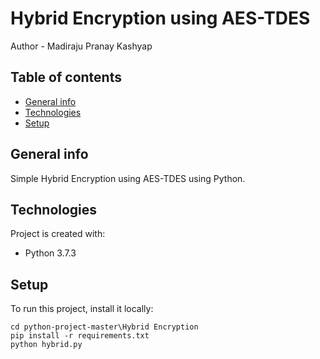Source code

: # Hybrid Encryption using AES-TDES

Author - Madiraju Pranay Kashyap
### 

## Table of contents
* [General info](#general-info)
* [Technologies](#technologies)
* [Setup](#setup)

## General info
Simple Hybrid Encryption using AES-TDES using Python.
	
## Technologies
Project is created with:
* Python 3.7.3
	
## Setup
To run this project, install it locally:

```
cd python-project-master\Hybrid Encryption
pip install -r requirements.txt
python hybrid.py
```
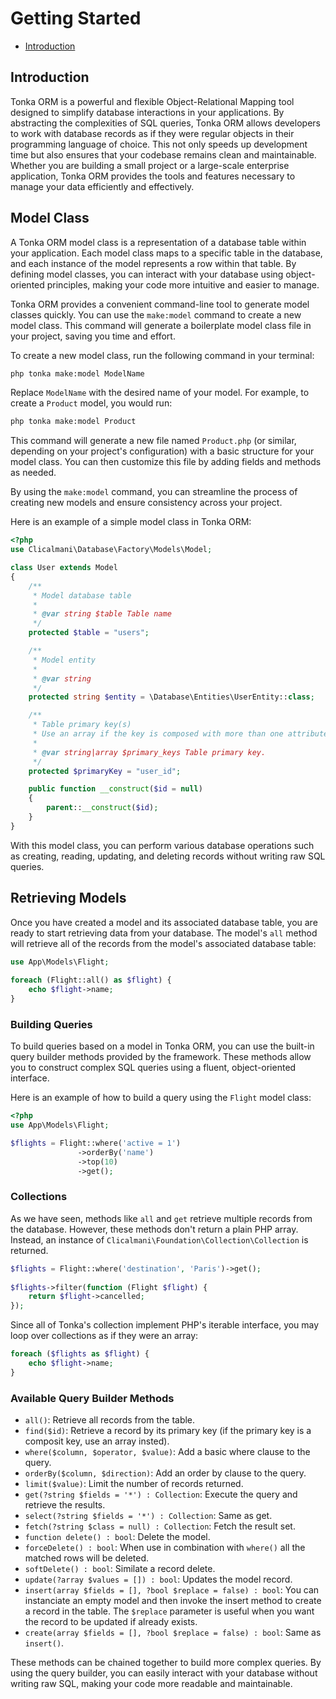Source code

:# Getting Started

- [Introduction](orm?id=introduction)

## Introduction

Tonka ORM is a powerful and flexible Object-Relational Mapping tool designed to simplify database interactions in your applications. By abstracting the complexities of SQL queries, Tonka ORM allows developers to work with database records as if they were regular objects in their programming language of choice. This not only speeds up development time but also ensures that your codebase remains clean and maintainable. Whether you are building a small project or a large-scale enterprise application, Tonka ORM provides the tools and features necessary to manage your data efficiently and effectively.

## Model Class

A Tonka ORM model class is a representation of a database table within your application. Each model class maps to a specific table in the database, and each instance of the model represents a row within that table. By defining model classes, you can interact with your database using object-oriented principles, making your code more intuitive and easier to manage.

Tonka ORM provides a convenient command-line tool to generate model classes quickly. You can use the `make:model` command to create a new model class. This command will generate a boilerplate model class file in your project, saving you time and effort.

To create a new model class, run the following command in your terminal:

```sh
php tonka make:model ModelName
```

Replace `ModelName` with the desired name of your model. For example, to create a `Product` model, you would run:

```sh
php tonka make:model Product
```

This command will generate a new file named `Product.php` (or similar, depending on your project's configuration) with a basic structure for your model class. You can then customize this file by adding fields and methods as needed.

By using the `make:model` command, you can streamline the process of creating new models and ensure consistency across your project.

Here is an example of a simple model class in Tonka ORM:

```php
<?php
use Clicalmani\Database\Factory\Models\Model;

class User extends Model
{
    /**
     * Model database table 
     *
     * @var string $table Table name
     */
    protected $table = "users";

    /**
     * Model entity
     * 
     * @var string
     */
    protected string $entity = \Database\Entities\UserEntity::class;

    /**
     * Table primary key(s)
     * Use an array if the key is composed with more than one attributes.
     *
     * @var string|array $primary_keys Table primary key.
     */
    protected $primaryKey = "user_id";

    public function __construct($id = null)
    {
        parent::__construct($id);
    }
}
```

With this model class, you can perform various database operations such as creating, reading, updating, and deleting records without writing raw SQL queries.

## Retrieving Models

Once you have created a model and its associated database table, you are ready to start retrieving data from your database. The model's `all` method will retrieve all of the records from the model's associated database table:

```php
use App\Models\Flight;
 
foreach (Flight::all() as $flight) {
    echo $flight->name;
}
```

### Building Queries

To build queries based on a model in Tonka ORM, you can use the built-in query builder methods provided by the framework. These methods allow you to construct complex SQL queries using a fluent, object-oriented interface.

Here is an example of how to build a query using the `Flight` model class:

```php
<?php
use App\Models\Flight;

$flights = Flight::where('active = 1')
               ->orderBy('name')
               ->top(10)
               ->get();
```

### Collections

As we have seen, methods like `all` and `get` retrieve multiple records from the database. However, these methods don't return a plain PHP array. Instead, an instance of `Clicalmani\Foundation\Collection\Collection` is returned.

```php
$flights = Flight::where('destination', 'Paris')->get();
 
$flights->filter(function (Flight $flight) {
    return $flight->cancelled;
});
```

Since all of Tonka's collection implement PHP's iterable interface, you may loop over collections as if they were an array:

```php
foreach ($flights as $flight) {
    echo $flight->name;
}
```

### Available Query Builder Methods

- `all()`: Retrieve all records from the table.
- `find($id)`: Retrieve a record by its primary key (if the primary key is a composit key, use an array insted).
- `where($column, $operator, $value)`: Add a basic where clause to the query.
- `orderBy($column, $direction)`: Add an order by clause to the query.
- `limit($value)`: Limit the number of records returned.
- `get(?string $fields = '*') : Collection`: Execute the query and retrieve the results.
- `select(?string $fields = '*') : Collection`: Same as get.
- `fetch(?string $class = null) : Collection`: Fetch the result set.
- `function delete() : bool`: Delete the model.
- `forceDelete() : bool`: When use in combination with `where()` all the matched rows will be deleted.
- `softDelete() : bool`: Similate a record delete.
- `update(?array $values = []) : bool`: Updates the model record.
- `insert(array $fields = [], ?bool $replace = false) : bool`: You can instanciate an empty model and then invoke the insert method to create a record in the table. The `$replace` parameter is useful when you want the record to be updated if already exists.
- `create(array $fields = [], ?bool $replace = false) : bool`: Same as `insert()`.

These methods can be chained together to build more complex queries. By using the query builder, you can easily interact with your database without writing raw SQL, making your code more readable and maintainable.
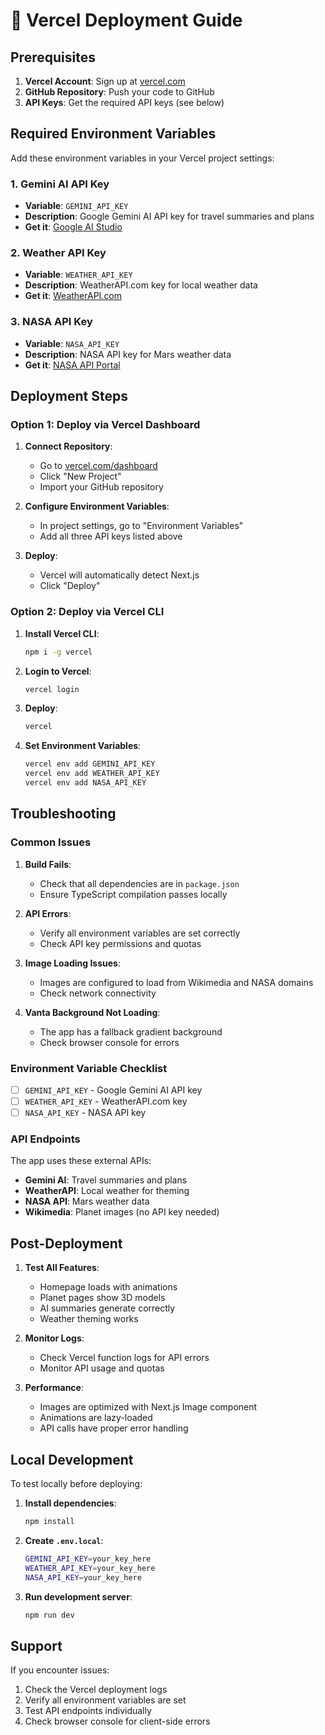 # 🚀 Vercel Deployment Guide

## Prerequisites

1. **Vercel Account**: Sign up at [vercel.com](https://vercel.com)
2. **GitHub Repository**: Push your code to GitHub
3. **API Keys**: Get the required API keys (see below)

## Required Environment Variables

Add these environment variables in your Vercel project settings:

### 1. Gemini AI API Key
- **Variable**: `GEMINI_API_KEY`
- **Description**: Google Gemini AI API key for travel summaries and plans
- **Get it**: [Google AI Studio](https://makersuite.google.com/app/apikey)

### 2. Weather API Key
- **Variable**: `WEATHER_API_KEY`
- **Description**: WeatherAPI.com key for local weather data
- **Get it**: [WeatherAPI.com](https://www.weatherapi.com/)

### 3. NASA API Key
- **Variable**: `NASA_API_KEY`
- **Description**: NASA API key for Mars weather data
- **Get it**: [NASA API Portal](https://api.nasa.gov/)

## Deployment Steps

### Option 1: Deploy via Vercel Dashboard

1. **Connect Repository**:
   - Go to [vercel.com/dashboard](https://vercel.com/dashboard)
   - Click "New Project"
   - Import your GitHub repository

2. **Configure Environment Variables**:
   - In project settings, go to "Environment Variables"
   - Add all three API keys listed above

3. **Deploy**:
   - Vercel will automatically detect Next.js
   - Click "Deploy"

### Option 2: Deploy via Vercel CLI

1. **Install Vercel CLI**:
   ```bash
   npm i -g vercel
   ```

2. **Login to Vercel**:
   ```bash
   vercel login
   ```

3. **Deploy**:
   ```bash
   vercel
   ```

4. **Set Environment Variables**:
   ```bash
   vercel env add GEMINI_API_KEY
   vercel env add WEATHER_API_KEY
   vercel env add NASA_API_KEY
   ```

## Troubleshooting

### Common Issues

1. **Build Fails**:
   - Check that all dependencies are in `package.json`
   - Ensure TypeScript compilation passes locally

2. **API Errors**:
   - Verify all environment variables are set correctly
   - Check API key permissions and quotas

3. **Image Loading Issues**:
   - Images are configured to load from Wikimedia and NASA domains
   - Check network connectivity

4. **Vanta Background Not Loading**:
   - The app has a fallback gradient background
   - Check browser console for errors

### Environment Variable Checklist

- [ ] `GEMINI_API_KEY` - Google Gemini AI API key
- [ ] `WEATHER_API_KEY` - WeatherAPI.com key  
- [ ] `NASA_API_KEY` - NASA API key

### API Endpoints

The app uses these external APIs:
- **Gemini AI**: Travel summaries and plans
- **WeatherAPI**: Local weather for theming
- **NASA API**: Mars weather data
- **Wikimedia**: Planet images (no API key needed)

## Post-Deployment

1. **Test All Features**:
   - Homepage loads with animations
   - Planet pages show 3D models
   - AI summaries generate correctly
   - Weather theming works

2. **Monitor Logs**:
   - Check Vercel function logs for API errors
   - Monitor API usage and quotas

3. **Performance**:
   - Images are optimized with Next.js Image component
   - Animations are lazy-loaded
   - API calls have proper error handling

## Local Development

To test locally before deploying:

1. **Install dependencies**:
   ```bash
   npm install
   ```

2. **Create `.env.local`**:
   ```bash
   GEMINI_API_KEY=your_key_here
   WEATHER_API_KEY=your_key_here
   NASA_API_KEY=your_key_here
   ```

3. **Run development server**:
   ```bash
   npm run dev
   ```

## Support

If you encounter issues:
1. Check the Vercel deployment logs
2. Verify all environment variables are set
3. Test API endpoints individually
4. Check browser console for client-side errors 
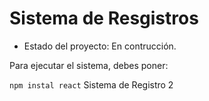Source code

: <h1>Sistema de Resgistros</h1>

- Estado del proyecto: En contrucción.

Para ejecutar el sistema, debes poner:

``` npm instal react ```
Sistema de Registro 2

__TASK TO COMPLETE__:
Work out how many lines in the material above hold the word "Loading"; answer with the number only.

__THE COMPLETED TASK__:
2